On one of the worst days of the lockdown, Kat says, she ended up “in the corner of the room sobbing. My workload was through the roof and I couldn’t do anything with the children because I couldn’t take a minute away from it. And they were upset because they were missing their school friends and not wanting to sit and do maths. It all got a bit too much.”

She works in customer services and had been doing her full-time job from home, as well as trying to home-school her two children, while her husband, a gardener, kept working (she also has a chronic pain condition, made worse by stress). There were several times, she says, when she would turn off her phone and go into the kitchen for a cry.

For Valeri, there have been multiple anxieties. She is 26 weeks pregnant and saw a midwife for the first time only last week. Meanwhile, she has been home schooling her daughter and stepdaughter, having been let go from the recruitment job that she had just started (she was not eligible to be furloughed). “Financially, it’s been a huge strain,” she says. “I had planned to move house and have a proper maternity leave and I’ve not got the option any more. Trying to find a new job while heavily pregnant, it’s just been a bit of a scary time.”

It is now more than three months since the UK went into lockdown and, although some restrictions have been eased, many people still feel a high level of anxiety. Week after week of stress, and an uncertain future, have left many of us feeling frazzled and spent. “Stress is a normal response. It can be helpful and improve our performance,” says Dr Chi-Chi Obuaya, a consultant psychiatrist. “Where the stress response is prolonged, that’s where it can become problematic – and that’s what, for some people, is occurring.”

There have been different phases to the pandemic, he says. “The initial phase for some people was real opportunity, a sense of hope – the volunteering, connecting with neighbours and friends, this collective spirit. It was a honeymoon phase. We’re now in this curve of disillusionment. And we’ve had other major events during that period – all the issues around racism, the anger that’s fomenting within society, distrust of public figures.”

Dr Roberta Babb, a clinical psychologist and psychotherapist, agrees that there has been a shift in feeling. “At the beginning, there was a huge flurry of activity where we made everything happen.

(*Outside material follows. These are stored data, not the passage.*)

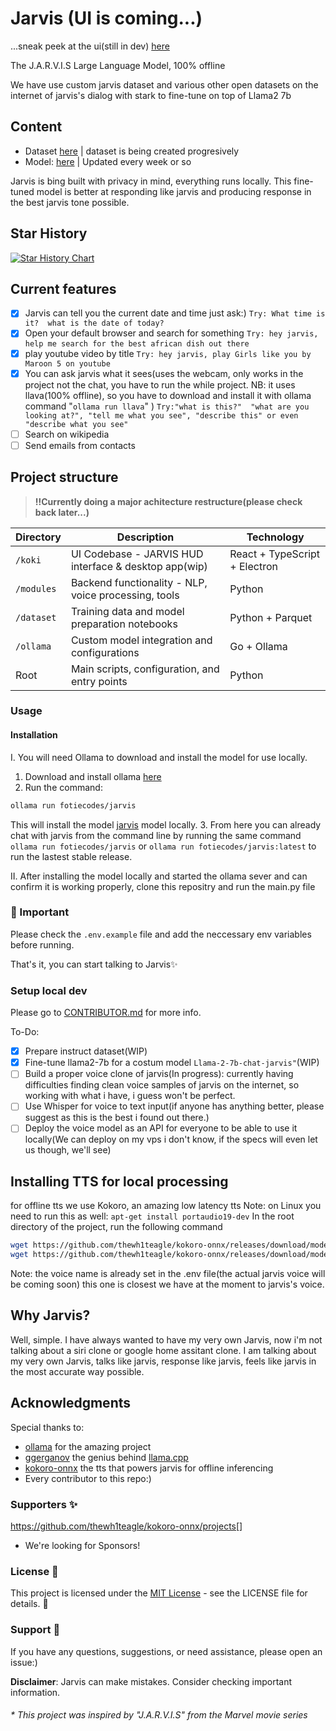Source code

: # Jarvis (UI is coming...)
...sneak peek at the ui(still in dev) [here](https://github.com/clevaway/J.A.R.V.I.S/tree/main/koki#preview)

The J.A.R.V.I.S Large Language Model, 100% offline

We have use custom jarvis dataset and various other open datasets on the internet of jarvis's dialog with stark to fine-tune on top of Llama2 7b

## Content

- Dataset [here](https://huggingface.co/datasets/fotiecodes/jarvis-llama2-dataset) | dataset is being created progresively
- Model: [here](https://huggingface.co/fotiecodes/Llama-2-7b-chat-jarvis) | Updated every week or so

Jarvis is bing built with privacy in mind, everything runs locally. This fine-tuned model is better at responding like jarvis and producing response in the best jarvis tone possible.

## Star History

<a href="https://www.star-history.com/#clevaway/J.A.R.V.I.S&Date">
 <picture>
   <source media="(prefers-color-scheme: dark)" srcset="https://api.star-history.com/svg?repos=clevaway/J.A.R.V.I.S&type=Date&theme=dark" />
   <source media="(prefers-color-scheme: light)" srcset="https://api.star-history.com/svg?repos=clevaway/J.A.R.V.I.S&type=Date" />
   <img alt="Star History Chart" src="https://api.star-history.com/svg?repos=clevaway/J.A.R.V.I.S&type=Date" />
 </picture>
</a>

## Current features

- [x] Jarvis can tell you the current date and time just ask:) `Try: What time is it?  what is the date of today?`
- [x] Open your default browser and search for something `Try: hey jarvis, help me search for the best african dish out there`
- [x] play youtube video by title `Try: hey jarvis, play Girls like you by Maroon 5 on youtube`
- [x] You can ask jarvis what it sees(uses the webcam, only works in the project not the chat, you have to run the while project. NB: it uses llava(100% offline), so you have to download and install it with ollama command "`ollama run llava`" )  `Try:"what is this?"  "what are you looking at?", "tell me what you see", "describe this" or even "describe what you see"`
- [ ] Search on wikipedia
- [ ] Send emails from contacts

## Project structure
> **‼️Currently doing a major achitecture restructure(please check back later...)**
> 
| Directory | Description | Technology |
|-----------|-------------|------------|
| `/koki` | UI Codebase - JARVIS HUD interface & desktop app(wip) | React + TypeScript + Electron |
| `/modules` | Backend functionality - NLP, voice processing, tools | Python |
| `/dataset` | Training data and model preparation notebooks | Python + Parquet |
| `/ollama` | Custom model integration and configurations | Go + Ollama |
| Root | Main scripts, configuration, and entry points | Python |

### Usage

#### Installation

I. You will need Ollama to download and install the model for use locally.

1. Download and install ollama [here](https://ollama.com/)
2. Run the command:

  ```bash
ollama run fotiecodes/jarvis
  ```

  This will install the model [jarvis](https://ollama.com/fotiecodes/jarvis) model locally.
3. From here you can already chat with jarvis from the command line by running the same command `ollama run fotiecodes/jarvis` or `ollama run fotiecodes/jarvis:latest` to run the lastest stable release.

II. After installing the model locally and started the ollama sever and can confirm it is working properly, clone this repositry and run the main.py file

### 🚨 Important

Please check the `.env.example` file and add the neccessary env variables before running.

That's it, you can start talking to Jarvis✨

### Setup local dev

Please go to [CONTRIBUTOR.md](CONTRIBUTOR.md) for more info.

To-Do:

- [x] Prepare instruct dataset(WIP)
- [x] Fine-tune llama2-7b for a costum model `Llama-2-7b-chat-jarvis"`(WIP)
- [ ] Build a proper voice clone of jarvis(In progress): currently having difficulties finding clean voice samples of jarvis on the internet, so working with what i have, i guess won't be perfect.
- [ ] Use Whisper for voice to text input(if anyone has anything better, please suggest as this is the best i found out there.)
- [ ] Deploy the voice model as an API for everyone to be able to use it locally(We can deploy on my vps i don't know, if the specs will even let us though, we'll see)

<!-- ## Converting model from hf to gguf file
Command:
```bash
python llama.cpp/convert.py jarvis-hf \
  --outfile jarvis-7b-v0.1.gguf \
  --outtype q8_0
``` -->

## Installing TTS for local processing

for offline tts we use Kokoro, an amazing low latency tts
Note: on Linux you need to run this as well: `apt-get install portaudio19-dev`
In the root directory of the project, run the following command

```bash
wget https://github.com/thewh1teagle/kokoro-onnx/releases/download/model-files/kokoro-v0_19.onnx
wget https://github.com/thewh1teagle/kokoro-onnx/releases/download/model-files/voices.json
```

Note: the voice name is already set in the .env file(the actual jarvis voice will be coming soon) this one is closest we have at the moment to jarvis's voice.

## Why Jarvis?

Well, simple. I have always wanted to have my very own Jarvis, now i'm not talking about a siri clone or google home assitant clone. I am talking about my very own Jarvis, talks like jarvis, response like jarvis, feels like jarvis in the most accurate way possible.

## Acknowledgments

Special thanks to:

- [ollama]([ollama](https://github.com/ollama/ollama)) for the amazing project
- [ggerganov](https://github.com/ggerganov) the genius behind [llama.cpp](https://github.com/ggerganov/llama.cpp)
- [kokoro-onnx](https://github.com/thewh1teagle/kokoro-onnx) the tts that powers jarvis for offline inferencing
- Every contributor to this repo:)

### Supporters ✨
<https://github.com/thewh1teagle/kokoro-onnx/projects[>]

- We're looking for Sponsors!

### License 📜

This project is licensed under the [MIT License](LICENSE) - see the LICENSE file for details. 📄

### Support 💬

If you have any questions, suggestions, or need assistance, please open an issue:)

**Disclaimer**:
Jarvis can make mistakes. Consider checking important information.

###### * This project was inspired by "J.A.R.V.I.S" from the Marvel movie series
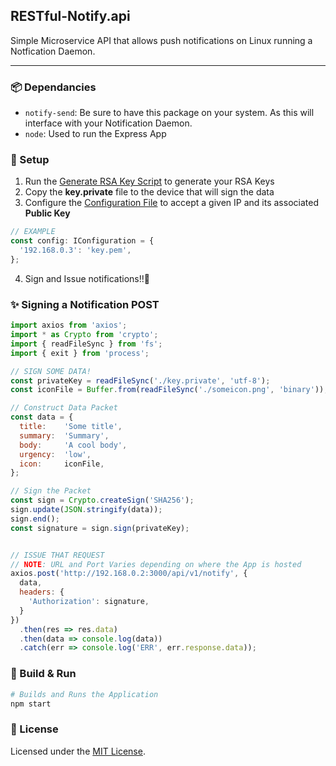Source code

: ## RESTful-Notify.api
Simple Microservice API that allows push notifications on Linux running a Notfication Daemon.

---

### 📦 Dependancies
- `notify-send`: Be sure to have this package on your system. As this will interface with your Notification Daemon.
- `node`: Used to run the Express App

### 🔧 Setup
1) Run the [Generate RSA Key Script](scripts/generateSSHKeys.sh) to generate your RSA Keys
2) Copy the **key.private** file to the device that will sign the data
3) Configure the [Configuration File](src/config.ts) to accept a given IP and its associated **Public Key**
```typescript
// EXAMPLE
const config: IConfiguration = {
  '192.168.0.3': 'key.pem',
};
```
4) Sign and Issue notifications!!🚀

### ✨ Signing a Notification POST
```javascript
import axios from 'axios';
import * as Crypto from 'crypto';
import { readFileSync } from 'fs';
import { exit } from 'process';

// SIGN SOME DATA!
const privateKey = readFileSync('./key.private', 'utf-8');
const iconFile = Buffer.from(readFileSync('./someicon.png', 'binary'));

// Construct Data Packet
const data = {
  title:    'Some title',
  summary:  'Summary',
  body:     'A cool body',
  urgency:  'low',
  icon:     iconFile,
};

// Sign the Packet
const sign = Crypto.createSign('SHA256');
sign.update(JSON.stringify(data));
sign.end();
const signature = sign.sign(privateKey);


// ISSUE THAT REQUEST
// NOTE: URL and Port Varies depending on where the App is hosted
axios.post('http://192.168.0.2:3000/api/v1/notify', { 
  data,
  headers: {
    'Authorization': signature,
  }
})
  .then(res => res.data)
  .then(data => console.log(data))
  .catch(err => console.log('ERR', err.response.data));
```


### 🚀 Build & Run
```sh
# Builds and Runs the Application
npm start
```

### 🚀 License
Licensed under the [MIT License](LICENSE).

People were energised, even though they were stressed and anxious. I think that, around June, a lot of people realised that this idea of a temporary lockdown was feeling quite long-term and half the year had gone.” With the killing of George Floyd in the US and the protests that followed, she says: “On top of that, there was a lot of emotional stress, anxiety and pain.”

People are on edge – you can see it in supermarket queues and on the road as traffic gets heavier. It is there in the disapproval shown to pub-goers or beach visitors and on Twitter. Your anger may be triggered by the words “Barnard Castle” or even “banana bread”. You may be furious about the government’s handling of the crisis – and fearful about mass unemployment, what another wave of infection would mean for your family’s health and whether your children will ever catch up at school. You should be angry about big issues such as the climate emergency and racism. Do you even have the energy left to worry about a looming no-deal Brexit?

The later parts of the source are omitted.